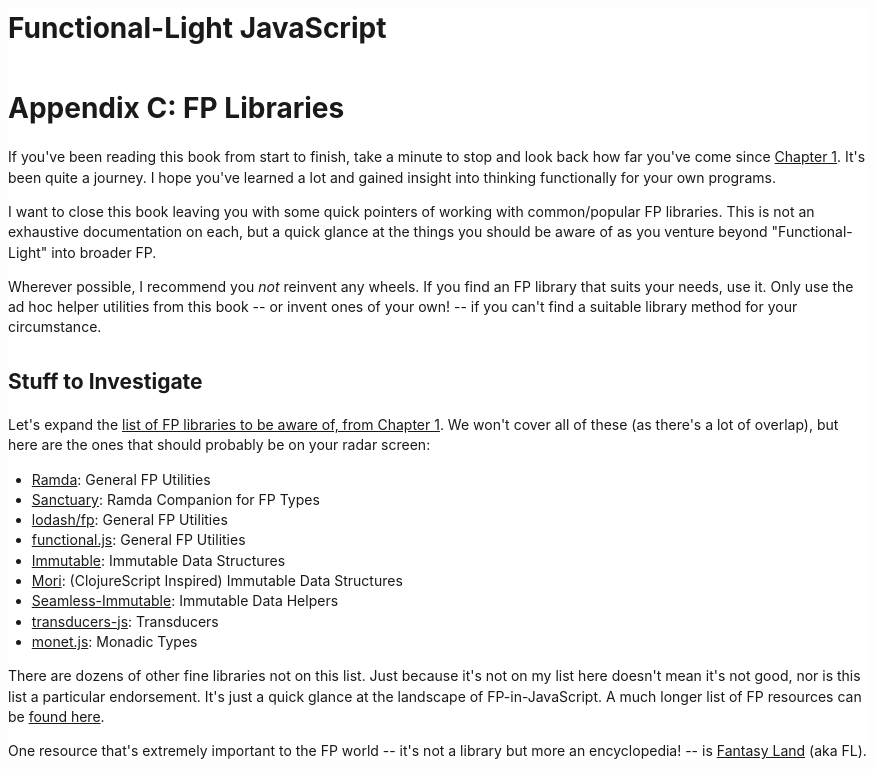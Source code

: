 # Functional-Light JavaScript

# Appendix C: FP Libraries

If you've been reading this book from start to finish, take a minute to stop and
look back how far you've come since [Chapter 1](chapter_1.md). It's been quite a
journey. I hope you've learned a lot and gained insight into thinking
functionally for your own programs.

I want to close this book leaving you with some quick pointers of working with
common/popular FP libraries. This is not an exhaustive documentation on each,
but a quick glance at the things you should be aware of as you venture beyond
"Functional-Light" into broader FP.

Wherever possible, I recommend you _not_ reinvent any wheels. If you find an FP
library that suits your needs, use it. Only use the ad hoc helper utilities from
this book -- or invent ones of your own! -- if you can't find a suitable library
method for your circumstance.

## Stuff to Investigate

Let's expand the
[list of FP libraries to be aware of, from Chapter 1](chapter_1.md/#libraries).
We won't cover all of these (as there's a lot of overlap), but here are the ones
that should probably be on your radar screen:

- [Ramda](http://ramdajs.com): General FP Utilities
- [Sanctuary](https://github.com/sanctuary-js/sanctuary): Ramda Companion for FP
  Types
- [lodash/fp](https://github.com/lodash/lodash/wiki/FP-Guide): General FP
  Utilities
- [functional.js](http://functionaljs.com/): General FP Utilities
- [Immutable](https://github.com/facebook/immutable-js): Immutable Data
  Structures
- [Mori](https://github.com/swannodette/mori): (ClojureScript Inspired)
  Immutable Data Structures
- [Seamless-Immutable](https://github.com/rtfeldman/seamless-immutable):
  Immutable Data Helpers
- [transducers-js](https://github.com/cognitect-labs/transducers-js):
  Transducers
- [monet.js](https://github.com/monet/monet.js): Monadic Types

There are dozens of other fine libraries not on this list. Just because it's not
on my list here doesn't mean it's not good, nor is this list a particular
endorsement. It's just a quick glance at the landscape of FP-in-JavaScript. A
much longer list of FP resources can be
[found here](https://github.com/stoeffel/awesome-fp-js).

One resource that's extremely important to the FP world -- it's not a library
but more an encyclopedia! -- is
[Fantasy Land](https://github.com/fantasyland/fantasy-land) (aka FL).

□ □ □ □

__Problem statement__
Each line of the data above that contains the string "list" should be counted; give only the total.

__Reply__
4